Senior innovation adviser Ross: Technology and communication have sparked worldwide redistribution of power

By Laura Nelson
Student Writer

The fight for Internet freedom will be a major sticking point in international diplomacy in the next five years, a senior adviser to the secretary of state said Wednesday at USC Annenberg.

During a forum with Dean Ernest J. Wilson III, Alec J. Ross said the development and spread of technology and communication has sparked a worldwide redistribution of power that is creating new challenges for diplomats and policy-makers.

As the senior adviser of innovation for Secretary of State Hillary Clinton, Ross spearheads the State Department's research on technology solutions to global problems. Those efforts include “Internet in a Suitcase” and Civil Society 2.0, a program that trains grass-roots organizations to create websites, blog and build online communities. 

“This is the single biggest deal in policy, period,” Ross told a standing-room-only crowd. “It’s a shift from hierarchical leadership to citizens and social networks.”

Global transparency is on the rise as governments find it increasingly difficult to restrict communication and monitor their citizens’ access to Internet. One example Ross cited was a fatal high-speed rail crash in China. In the five days after the crash, 26 million messages spread across Twitter-like social network Sina Weibo, contradicting the state’s message about what happened in the accident.

The Arab revolutions in 2011 were a prime example of how technology has shifted capabilities that “were historically reserved for institutions, or that took far more time for movements,” Ross said. He also cited the Syrian Electronic Army, whose members flooded U.S. ambassador Robert Stephen Ford’s Facebook blog posts with fake comments to discredit his diplomacy efforts.
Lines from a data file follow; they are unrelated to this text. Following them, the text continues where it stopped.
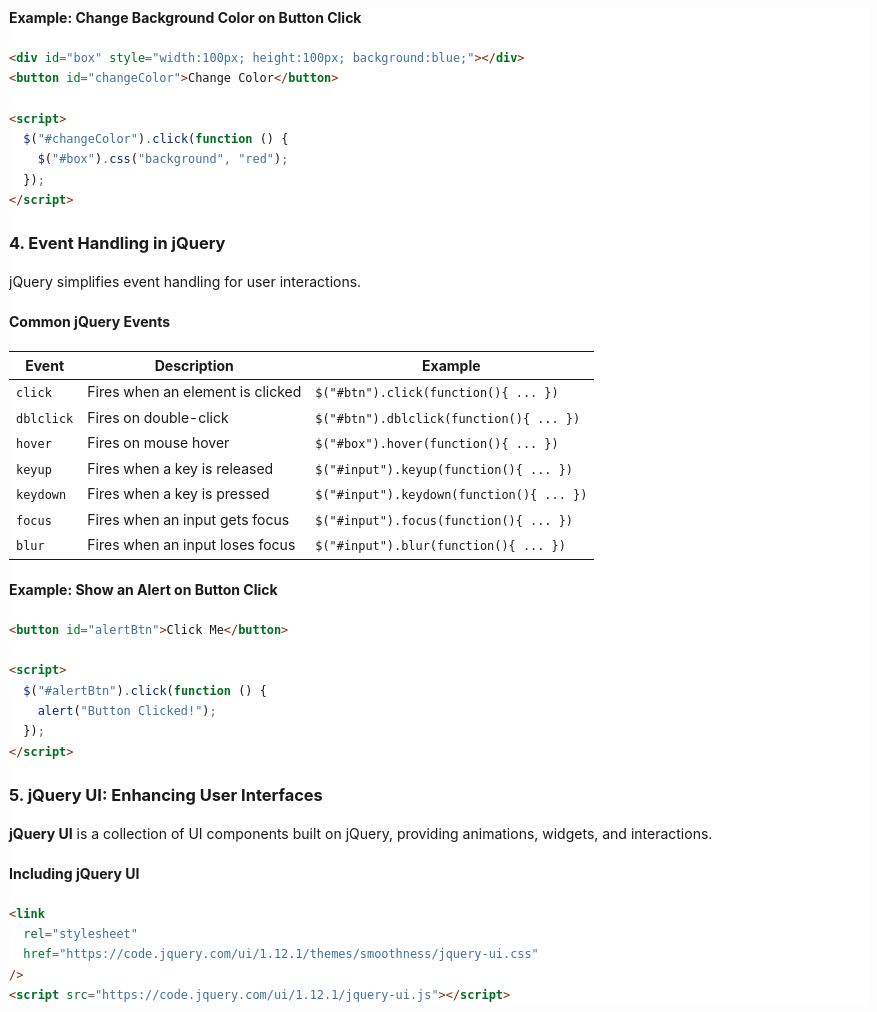 #### **Example: Change Background Color on Button Click**

```html
<div id="box" style="width:100px; height:100px; background:blue;"></div>
<button id="changeColor">Change Color</button>

<script>
  $("#changeColor").click(function () {
    $("#box").css("background", "red");
  });
</script>
```

### **4. Event Handling in jQuery**

jQuery simplifies event handling for user interactions.

#### **Common jQuery Events**

| Event      | Description                      | Example                                  |
| ---------- | -------------------------------- | ---------------------------------------- |
| `click`    | Fires when an element is clicked | `$("#btn").click(function(){ ... })`     |
| `dblclick` | Fires on double-click            | `$("#btn").dblclick(function(){ ... })`  |
| `hover`    | Fires on mouse hover             | `$("#box").hover(function(){ ... })`     |
| `keyup`    | Fires when a key is released     | `$("#input").keyup(function(){ ... })`   |
| `keydown`  | Fires when a key is pressed      | `$("#input").keydown(function(){ ... })` |
| `focus`    | Fires when an input gets focus   | `$("#input").focus(function(){ ... })`   |
| `blur`     | Fires when an input loses focus  | `$("#input").blur(function(){ ... })`    |

#### **Example: Show an Alert on Button Click**

```html
<button id="alertBtn">Click Me</button>

<script>
  $("#alertBtn").click(function () {
    alert("Button Clicked!");
  });
</script>
```

### **5. jQuery UI: Enhancing User Interfaces**

**jQuery UI** is a collection of UI components built on jQuery, providing animations, widgets, and interactions.

#### **Including jQuery UI**

```html
<link
  rel="stylesheet"
  href="https://code.jquery.com/ui/1.12.1/themes/smoothness/jquery-ui.css"
/>
<script src="https://code.jquery.com/ui/1.12.1/jquery-ui.js"></script>
```
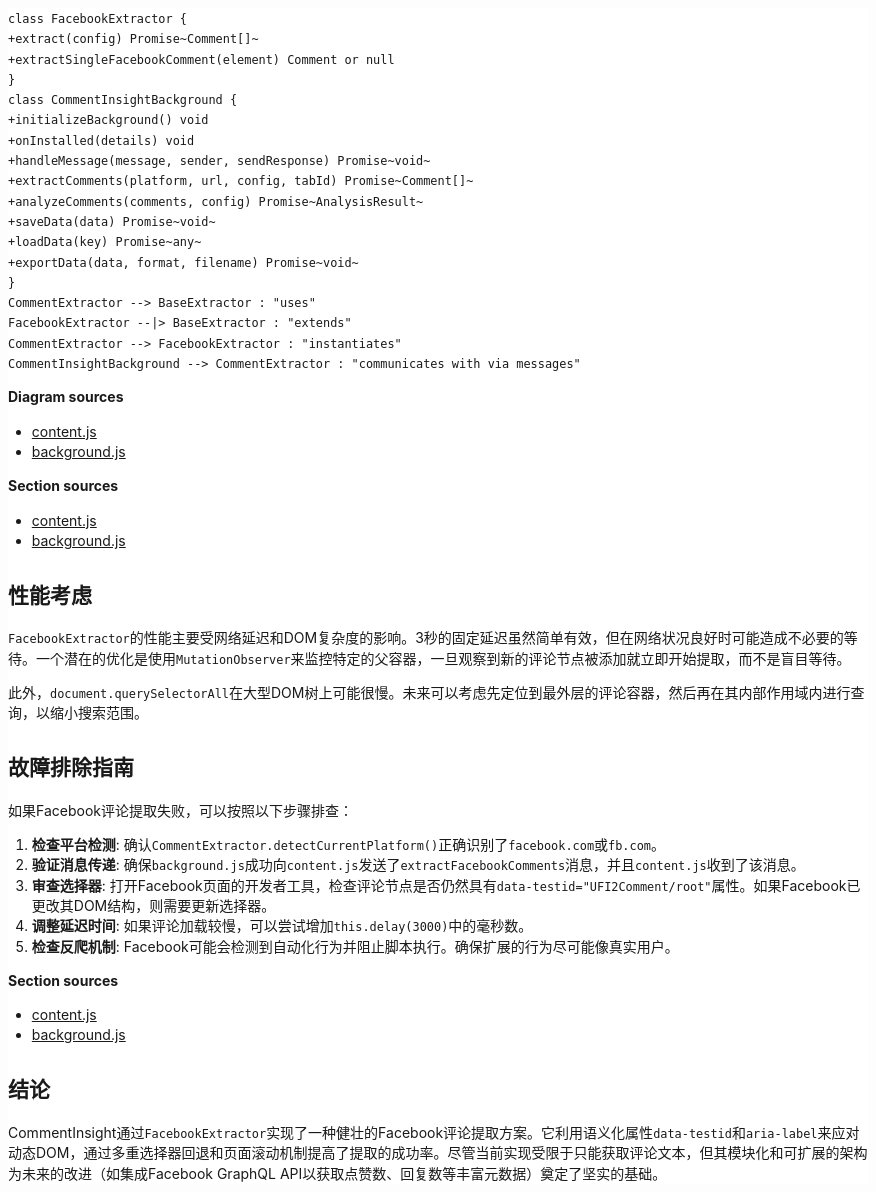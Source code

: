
 ```mermaid
class FacebookExtractor {
+extract(config) Promise~Comment[]~
+extractSingleFacebookComment(element) Comment or null
}
class CommentInsightBackground {
+initializeBackground() void
+onInstalled(details) void
+handleMessage(message, sender, sendResponse) Promise~void~
+extractComments(platform, url, config, tabId) Promise~Comment[]~
+analyzeComments(comments, config) Promise~AnalysisResult~
+saveData(data) Promise~void~
+loadData(key) Promise~any~
+exportData(data, format, filename) Promise~void~
}
CommentExtractor --> BaseExtractor : "uses"
FacebookExtractor --|> BaseExtractor : "extends"
CommentExtractor --> FacebookExtractor : "instantiates"
CommentInsightBackground --> CommentExtractor : "communicates with via messages"
```

**Diagram sources**
- [content.js](file://content.js#L1-L560)
- [background.js](file://background.js#L1-L690)

**Section sources**
- [content.js](file://content.js#L1-L560)
- [background.js](file://background.js#L1-L690)

## 性能考虑

`FacebookExtractor`的性能主要受网络延迟和DOM复杂度的影响。3秒的固定延迟虽然简单有效，但在网络状况良好时可能造成不必要的等待。一个潜在的优化是使用`MutationObserver`来监控特定的父容器，一旦观察到新的评论节点被添加就立即开始提取，而不是盲目等待。

此外，`document.querySelectorAll`在大型DOM树上可能很慢。未来可以考虑先定位到最外层的评论容器，然后再在其内部作用域内进行查询，以缩小搜索范围。

## 故障排除指南

如果Facebook评论提取失败，可以按照以下步骤排查：

1.  **检查平台检测**: 确认`CommentExtractor.detectCurrentPlatform()`正确识别了`facebook.com`或`fb.com`。
2.  **验证消息传递**: 确保`background.js`成功向`content.js`发送了`extractFacebookComments`消息，并且`content.js`收到了该消息。
3.  **审查选择器**: 打开Facebook页面的开发者工具，检查评论节点是否仍然具有`data-testid="UFI2Comment/root"`属性。如果Facebook已更改其DOM结构，则需要更新选择器。
4.  **调整延迟时间**: 如果评论加载较慢，可以尝试增加`this.delay(3000)`中的毫秒数。
5.  **检查反爬机制**: Facebook可能会检测到自动化行为并阻止脚本执行。确保扩展的行为尽可能像真实用户。

**Section sources**
- [content.js](file://content.js#L429-L470)
- [background.js](file://background.js#L275-L285)

## 结论

CommentInsight通过`FacebookExtractor`实现了一种健壮的Facebook评论提取方案。它利用语义化属性`data-testid`和`aria-label`来应对动态DOM，通过多重选择器回退和页面滚动机制提高了提取的成功率。尽管当前实现受限于只能获取评论文本，但其模块化和可扩展的架构为未来的改进（如集成Facebook GraphQL API以获取点赞数、回复数等丰富元数据）奠定了坚实的基础。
But then, Ross said, everyday people retaliated with comments that exposed the spammers.

Traditionally, ambassadors maintained close relationships with a small number of power players in society who told them what was going on, Ross said. The development of social media has circumvented those point-people and made it easier for citizens to speak their mind to diplomats.

“Now, if your only interactions as a diplomat are all with generals, CEOs and editors-in-chief, you may have no idea what’s actually going on in a country,” Ross said. The U.S. has begun reaching out to citizens through social media, and Ross said he expects other countries will begin to reach out to Americans in the same way.